To me, the relationship with health is so incredibly clear, and we need to do as much as we can to help these kinds of transit-oriented developments be successful.
Trotter: So, this collaboration is important work, it’s rewarding work—but it is hard work, and it’s slow work. Why is large-scale collaboration so hard? And why aren’t we seeing more of it?
Gayle: I think we under-resource collaboration. We act as if it’s something that we can do in your spare time. And it’s not. It’s like building any relationship. You’ve got to get to know each other. You’ve got build trust. You have to learn how to speak each other’s language. We need to understand each other’s drivers and incentives. Those may be different across the different sectors.

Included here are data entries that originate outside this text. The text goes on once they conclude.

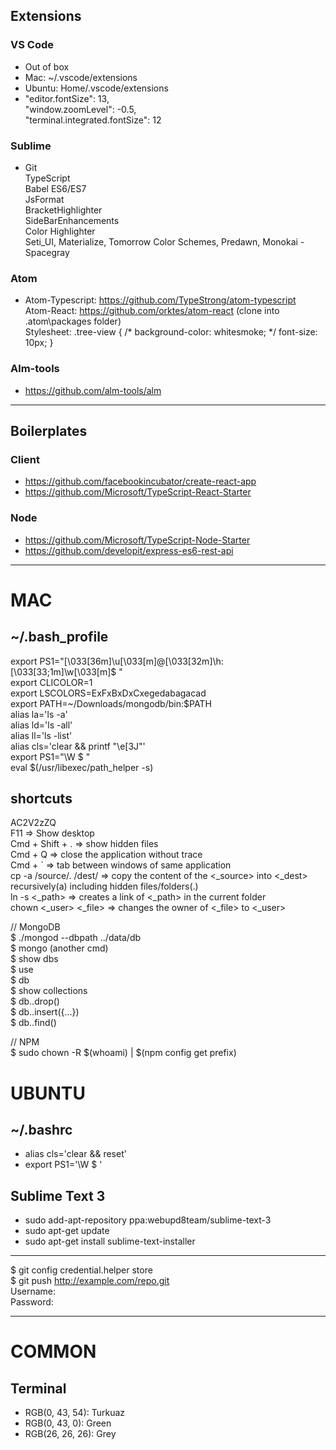 

## Extensions ##

### VS Code ###
- Out of box
- Mac: ~/.vscode/extensions
- Ubuntu: Home/.vscode/extensions
- "editor.fontSize": 13,  
  "window.zoomLevel": -0.5,  
  "terminal.integrated.fontSize": 12

### Sublime ###
- Git  
TypeScript  
Babel ES6/ES7  
JsFormat  
BracketHighlighter  
SideBarEnhancements  
Color Highlighter  
Seti_UI, Materialize, Tomorrow Color Schemes, Predawn, Monokai - Spacegray  

### Atom ###
- Atom-Typescript: https://github.com/TypeStrong/atom-typescript  
Atom-React: https://github.com/orktes/atom-react (clone into .atom\packages folder)  
Stylesheet: .tree-view { /* background-color: whitesmoke; */ font-size: 10px; }  

### Alm-tools ###
- https://github.com/alm-tools/alm

- - - -

## Boilerplates ##

### Client ###
- https://github.com/facebookincubator/create-react-app
- https://github.com/Microsoft/TypeScript-React-Starter

### Node ###
- https://github.com/Microsoft/TypeScript-Node-Starter
- https://github.com/developit/express-es6-rest-api


- - - -

# MAC #

## ~/.bash_profile ##
export PS1="\[\033[36m\]\u\[\033[m\]@\[\033[32m\]\h:\[\033[33;1m\]\w\[\033[m\]\$ "  
export CLICOLOR=1  
export LSCOLORS=ExFxBxDxCxegedabagacad  
export PATH=~/Downloads/mongodb/bin:$PATH  
alias la='ls -a'  
alias ld='ls -all'  
alias ll='ls -list'  
alias cls='clear && printf "\e[3J"'  
export PS1="\W \$ "  
eval $(/usr/libexec/path_helper -s)  

## shortcuts ##
AC2V2zZQ  
F11 		=> Show desktop  
Cmd + Shift + . => show hidden files  
Cmd + Q 	=> close the application without trace  
Cmd + `		=> tab between windows of same application  
cp -a /source/. /dest/ => copy the content of the <_source> into <_dest> recursively(a) including hidden files/folders(.)  
ln -s <_path>	=> creates a link of <_path> in the current folder  
chown <_user> <_file> => changes the owner of <_file> to <_user>  

// MongoDB  
$ ./mongod --dbpath ../data/db  
$ mongo (another cmd)  
$ show dbs  
$ use <db>  
$ db  
$ show collections  
$ db.<collaction>.drop()  
$ db.<collaction>.insert({…})  
$ db.<collection>.find()  

// NPM  
$ sudo chown -R $(whoami) <path> | $(npm config get prefix)  


# UBUNTU #

## ~/.bashrc ##
- alias cls='clear && reset'
- export PS1='\W \$ '

## Sublime Text 3 ##
- sudo add-apt-repository ppa:webupd8team/sublime-text-3
- sudo apt-get update
- sudo apt-get install sublime-text-installer

- - - -

$ git config credential.helper store  
$ git push http://example.com/repo.git  
Username: <type your username>  
Password: <type your password>


- - - -

# COMMON #

## Terminal ##
- RGB(0, 43, 54): Turkuaz
- RGB(0, 43, 0): Green
- RGB(26, 26, 26): Grey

I think a best practice is being very clear about the outcomes, and being realistic about what could get accomplished. People get collaboration fatigue because you start out with some grand design of how you’re going to change the world by bringing everybody together. And if you’re not realistic—have real milestones, give people some quick wins, figure out how you’re going to actually get from point A to point B in a very deliberate way—collaborations fail. It takes even more deliberate attention to goals, actions, steps, milestones, etc., than just a single-sector activity.
Morita: I would agree with Helene completely—but also, there is rarely funding to support these kinds of multi-sector collaborations. You can talk about it, but it won’t happen unless there’s funding. So Elevated is a great example. If it hadn’t been for Elevated we would not engage so well with the Trust, with the other partners. This really helped bring us all together. And it also then helped us to engage communities themselves. The dedicated funding to do this was a great example of how funding makes a difference in moving us all forward.